A member of the Windrush Generation, Dash migrated from Barbados to Oxfordshire in 1957 at the age of 11. After completing his foundation course at Oxford Polytechnic, he moved to London to study painting at Chelsea School of Art. However, he explains, his figurative approach caused some concern: “Staff a Chelsea didn’t take kindly to my love of more traditional figurative art-making practices… in the second year whilst painting a complex carnival piece, a member of staff stood behind me and pointedly said ‘figurative art is dead, it went out with Cezanne.’ When he left the room, I turned the picture upside down and painting an abstract over it. That was the beginning of my period in the wilderness as a creative being.”

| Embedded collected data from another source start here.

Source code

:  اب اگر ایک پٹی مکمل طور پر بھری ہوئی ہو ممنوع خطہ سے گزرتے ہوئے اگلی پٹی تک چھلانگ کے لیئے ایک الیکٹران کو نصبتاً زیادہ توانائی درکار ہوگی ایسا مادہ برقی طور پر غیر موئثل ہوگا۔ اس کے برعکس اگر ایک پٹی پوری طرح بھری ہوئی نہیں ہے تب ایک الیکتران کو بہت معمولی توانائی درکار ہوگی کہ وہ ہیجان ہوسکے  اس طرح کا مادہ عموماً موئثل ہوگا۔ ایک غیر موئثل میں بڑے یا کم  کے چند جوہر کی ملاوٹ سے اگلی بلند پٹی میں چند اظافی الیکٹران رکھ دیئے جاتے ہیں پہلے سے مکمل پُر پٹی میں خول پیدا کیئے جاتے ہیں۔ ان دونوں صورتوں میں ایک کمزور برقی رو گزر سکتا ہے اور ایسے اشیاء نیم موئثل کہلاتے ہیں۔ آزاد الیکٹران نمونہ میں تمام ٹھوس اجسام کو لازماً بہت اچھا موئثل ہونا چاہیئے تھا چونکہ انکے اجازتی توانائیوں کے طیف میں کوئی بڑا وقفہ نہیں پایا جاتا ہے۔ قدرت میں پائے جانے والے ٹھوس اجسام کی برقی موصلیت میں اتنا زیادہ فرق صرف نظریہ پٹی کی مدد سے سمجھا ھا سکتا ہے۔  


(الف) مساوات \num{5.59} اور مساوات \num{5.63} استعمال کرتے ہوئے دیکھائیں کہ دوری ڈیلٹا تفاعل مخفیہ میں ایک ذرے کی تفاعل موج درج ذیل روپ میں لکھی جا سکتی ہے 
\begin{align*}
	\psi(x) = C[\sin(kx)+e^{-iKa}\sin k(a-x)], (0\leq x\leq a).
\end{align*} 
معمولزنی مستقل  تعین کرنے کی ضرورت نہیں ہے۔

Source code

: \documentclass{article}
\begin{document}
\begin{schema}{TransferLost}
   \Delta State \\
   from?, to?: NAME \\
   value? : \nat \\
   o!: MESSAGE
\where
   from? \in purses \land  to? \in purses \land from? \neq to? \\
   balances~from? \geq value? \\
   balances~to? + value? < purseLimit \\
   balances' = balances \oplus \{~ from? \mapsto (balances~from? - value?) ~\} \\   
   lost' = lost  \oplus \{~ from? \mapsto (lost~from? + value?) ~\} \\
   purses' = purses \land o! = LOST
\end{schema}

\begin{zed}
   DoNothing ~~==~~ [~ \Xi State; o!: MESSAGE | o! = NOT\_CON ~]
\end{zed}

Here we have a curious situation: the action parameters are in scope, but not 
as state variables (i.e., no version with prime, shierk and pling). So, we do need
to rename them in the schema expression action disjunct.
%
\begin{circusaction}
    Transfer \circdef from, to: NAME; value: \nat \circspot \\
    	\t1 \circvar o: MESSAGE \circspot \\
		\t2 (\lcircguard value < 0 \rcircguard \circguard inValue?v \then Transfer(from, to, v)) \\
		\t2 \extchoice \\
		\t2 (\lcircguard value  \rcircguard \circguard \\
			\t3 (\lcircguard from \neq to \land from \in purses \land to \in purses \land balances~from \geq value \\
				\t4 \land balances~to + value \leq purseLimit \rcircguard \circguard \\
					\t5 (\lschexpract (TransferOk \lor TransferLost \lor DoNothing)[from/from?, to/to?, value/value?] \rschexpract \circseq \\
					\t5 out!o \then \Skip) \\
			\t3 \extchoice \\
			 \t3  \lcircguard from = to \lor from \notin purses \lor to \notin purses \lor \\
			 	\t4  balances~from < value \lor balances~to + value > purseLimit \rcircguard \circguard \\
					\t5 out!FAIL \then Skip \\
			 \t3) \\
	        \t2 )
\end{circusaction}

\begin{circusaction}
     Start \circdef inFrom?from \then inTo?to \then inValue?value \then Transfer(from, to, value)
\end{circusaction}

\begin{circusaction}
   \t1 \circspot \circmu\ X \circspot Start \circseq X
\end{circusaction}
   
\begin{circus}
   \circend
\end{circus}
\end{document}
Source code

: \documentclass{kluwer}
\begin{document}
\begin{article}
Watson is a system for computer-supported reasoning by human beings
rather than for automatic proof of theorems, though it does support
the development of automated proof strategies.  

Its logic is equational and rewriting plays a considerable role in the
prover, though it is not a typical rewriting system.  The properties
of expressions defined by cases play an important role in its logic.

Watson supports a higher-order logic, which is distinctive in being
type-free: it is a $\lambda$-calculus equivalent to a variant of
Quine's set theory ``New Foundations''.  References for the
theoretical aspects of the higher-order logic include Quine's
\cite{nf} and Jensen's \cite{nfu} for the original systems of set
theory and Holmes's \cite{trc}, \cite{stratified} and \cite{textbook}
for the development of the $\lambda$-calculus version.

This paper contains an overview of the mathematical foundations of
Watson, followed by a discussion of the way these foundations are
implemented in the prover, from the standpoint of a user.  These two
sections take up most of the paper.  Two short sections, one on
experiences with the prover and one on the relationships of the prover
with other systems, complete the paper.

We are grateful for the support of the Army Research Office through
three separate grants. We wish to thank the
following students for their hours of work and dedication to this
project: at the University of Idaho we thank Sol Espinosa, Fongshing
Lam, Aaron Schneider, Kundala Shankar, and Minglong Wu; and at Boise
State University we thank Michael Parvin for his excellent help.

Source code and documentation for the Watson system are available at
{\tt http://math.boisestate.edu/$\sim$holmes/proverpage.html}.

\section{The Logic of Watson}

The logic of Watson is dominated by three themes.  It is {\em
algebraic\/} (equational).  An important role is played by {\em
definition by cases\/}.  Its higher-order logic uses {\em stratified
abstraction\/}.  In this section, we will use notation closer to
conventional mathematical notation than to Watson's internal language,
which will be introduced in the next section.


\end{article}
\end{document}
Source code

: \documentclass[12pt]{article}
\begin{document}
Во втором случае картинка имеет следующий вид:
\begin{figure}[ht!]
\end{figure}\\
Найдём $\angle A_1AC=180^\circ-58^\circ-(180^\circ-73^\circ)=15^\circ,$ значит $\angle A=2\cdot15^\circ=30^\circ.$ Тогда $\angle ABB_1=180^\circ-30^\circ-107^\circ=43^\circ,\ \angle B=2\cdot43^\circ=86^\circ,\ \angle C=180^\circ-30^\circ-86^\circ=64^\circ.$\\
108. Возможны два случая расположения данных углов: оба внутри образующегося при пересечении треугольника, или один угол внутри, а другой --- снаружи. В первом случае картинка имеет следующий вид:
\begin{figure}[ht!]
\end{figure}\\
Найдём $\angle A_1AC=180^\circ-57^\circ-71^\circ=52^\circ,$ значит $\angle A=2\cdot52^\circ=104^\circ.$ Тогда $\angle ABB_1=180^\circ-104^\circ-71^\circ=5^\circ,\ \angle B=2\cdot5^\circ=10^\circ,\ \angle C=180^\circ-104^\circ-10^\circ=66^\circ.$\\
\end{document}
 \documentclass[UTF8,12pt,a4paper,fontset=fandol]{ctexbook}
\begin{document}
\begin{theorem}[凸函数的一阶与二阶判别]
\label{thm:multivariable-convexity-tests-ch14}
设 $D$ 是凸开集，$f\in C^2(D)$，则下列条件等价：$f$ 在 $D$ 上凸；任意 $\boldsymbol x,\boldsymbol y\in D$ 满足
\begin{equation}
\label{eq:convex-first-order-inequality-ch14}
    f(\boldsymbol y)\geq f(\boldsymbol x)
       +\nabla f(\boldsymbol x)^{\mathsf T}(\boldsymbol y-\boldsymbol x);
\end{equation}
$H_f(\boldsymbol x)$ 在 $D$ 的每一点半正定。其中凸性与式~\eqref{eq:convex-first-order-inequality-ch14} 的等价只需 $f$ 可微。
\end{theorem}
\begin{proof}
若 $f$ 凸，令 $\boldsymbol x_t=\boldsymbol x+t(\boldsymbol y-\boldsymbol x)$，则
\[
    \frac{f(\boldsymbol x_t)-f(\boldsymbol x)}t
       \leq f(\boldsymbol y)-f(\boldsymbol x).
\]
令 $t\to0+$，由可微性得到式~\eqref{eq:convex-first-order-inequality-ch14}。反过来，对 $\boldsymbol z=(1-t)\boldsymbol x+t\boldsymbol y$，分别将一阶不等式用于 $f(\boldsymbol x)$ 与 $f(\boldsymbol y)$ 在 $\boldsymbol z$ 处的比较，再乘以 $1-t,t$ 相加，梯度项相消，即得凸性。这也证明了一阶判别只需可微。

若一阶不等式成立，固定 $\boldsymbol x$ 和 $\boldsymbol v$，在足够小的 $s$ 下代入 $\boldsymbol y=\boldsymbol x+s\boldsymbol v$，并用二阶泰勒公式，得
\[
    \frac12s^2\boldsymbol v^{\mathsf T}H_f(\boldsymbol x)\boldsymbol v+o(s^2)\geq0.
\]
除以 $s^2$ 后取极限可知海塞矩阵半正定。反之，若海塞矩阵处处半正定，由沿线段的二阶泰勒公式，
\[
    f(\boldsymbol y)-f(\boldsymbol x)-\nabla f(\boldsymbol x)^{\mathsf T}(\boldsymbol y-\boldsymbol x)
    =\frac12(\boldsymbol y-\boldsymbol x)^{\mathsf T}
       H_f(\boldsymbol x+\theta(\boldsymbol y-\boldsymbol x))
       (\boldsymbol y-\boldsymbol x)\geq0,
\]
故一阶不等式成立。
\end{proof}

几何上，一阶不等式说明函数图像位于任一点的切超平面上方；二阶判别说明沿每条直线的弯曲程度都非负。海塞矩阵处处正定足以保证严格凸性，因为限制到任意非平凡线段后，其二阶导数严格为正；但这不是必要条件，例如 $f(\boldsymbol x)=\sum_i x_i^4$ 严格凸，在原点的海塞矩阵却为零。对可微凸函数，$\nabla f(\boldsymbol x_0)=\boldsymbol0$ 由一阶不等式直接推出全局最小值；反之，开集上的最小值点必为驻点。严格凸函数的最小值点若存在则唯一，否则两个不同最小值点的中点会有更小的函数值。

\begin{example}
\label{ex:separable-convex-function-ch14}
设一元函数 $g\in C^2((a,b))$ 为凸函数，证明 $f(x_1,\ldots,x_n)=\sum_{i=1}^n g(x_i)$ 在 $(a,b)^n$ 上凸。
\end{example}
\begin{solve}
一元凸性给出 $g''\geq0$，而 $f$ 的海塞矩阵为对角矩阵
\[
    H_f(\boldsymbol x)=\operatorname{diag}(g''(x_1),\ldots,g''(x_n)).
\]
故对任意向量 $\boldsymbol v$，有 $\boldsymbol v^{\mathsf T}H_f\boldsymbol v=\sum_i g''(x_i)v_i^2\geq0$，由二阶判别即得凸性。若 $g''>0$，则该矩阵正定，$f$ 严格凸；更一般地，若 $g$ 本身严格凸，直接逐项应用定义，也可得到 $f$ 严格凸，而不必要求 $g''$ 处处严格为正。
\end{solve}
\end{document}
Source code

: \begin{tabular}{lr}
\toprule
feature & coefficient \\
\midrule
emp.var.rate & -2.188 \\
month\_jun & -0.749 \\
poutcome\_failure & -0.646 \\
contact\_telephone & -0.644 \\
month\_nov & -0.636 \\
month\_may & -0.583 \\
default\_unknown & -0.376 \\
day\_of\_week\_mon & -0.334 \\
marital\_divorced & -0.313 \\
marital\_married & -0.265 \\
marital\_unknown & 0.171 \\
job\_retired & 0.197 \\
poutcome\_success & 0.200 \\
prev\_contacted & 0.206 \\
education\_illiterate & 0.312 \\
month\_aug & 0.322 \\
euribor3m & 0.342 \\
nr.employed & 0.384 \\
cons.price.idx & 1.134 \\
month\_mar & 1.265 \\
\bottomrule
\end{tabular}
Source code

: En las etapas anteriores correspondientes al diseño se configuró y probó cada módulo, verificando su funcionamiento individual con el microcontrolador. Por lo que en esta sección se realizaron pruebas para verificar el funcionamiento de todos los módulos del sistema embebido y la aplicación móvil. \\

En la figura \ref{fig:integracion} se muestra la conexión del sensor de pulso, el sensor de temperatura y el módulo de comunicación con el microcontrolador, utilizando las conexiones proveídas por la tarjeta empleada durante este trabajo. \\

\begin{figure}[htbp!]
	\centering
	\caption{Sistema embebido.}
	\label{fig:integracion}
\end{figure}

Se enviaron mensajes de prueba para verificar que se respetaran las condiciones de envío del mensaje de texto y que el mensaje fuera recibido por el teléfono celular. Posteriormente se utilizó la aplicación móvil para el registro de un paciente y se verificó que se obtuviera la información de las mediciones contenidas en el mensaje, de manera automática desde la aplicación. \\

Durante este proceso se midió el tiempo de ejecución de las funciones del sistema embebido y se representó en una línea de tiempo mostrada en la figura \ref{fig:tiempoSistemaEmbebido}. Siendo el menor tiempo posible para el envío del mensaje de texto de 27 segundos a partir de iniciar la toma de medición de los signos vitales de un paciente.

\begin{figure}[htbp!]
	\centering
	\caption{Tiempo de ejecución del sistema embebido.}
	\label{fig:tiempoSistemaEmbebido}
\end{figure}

Dash spent the majority of his professional career as an educator in arts and multicultural education, most notably as a lecturer and senior lecturer at Goldsmiths University for 20 years. Describing his journey as an artist, Dash says “It was some twelve years later whilst teaching at Haggerston Girls School in Hackney, that I painted the self-portrait showing in this exhibition. That was the start of a four decades’ crawl from the bleak shadows in which I subsided to a firmer connection with the lifeline that has given my life meaning. At times that line has shown signs of wear of threatened to break but it has held firm and enabled me to build a life of purpose, meaning and hope for the future through my ongoing art practice.”

When describing his work Dash identifies his painting practice as a ‘lifeline’ which brought him salvation through hardships in his experience as a person of the Windrush generation.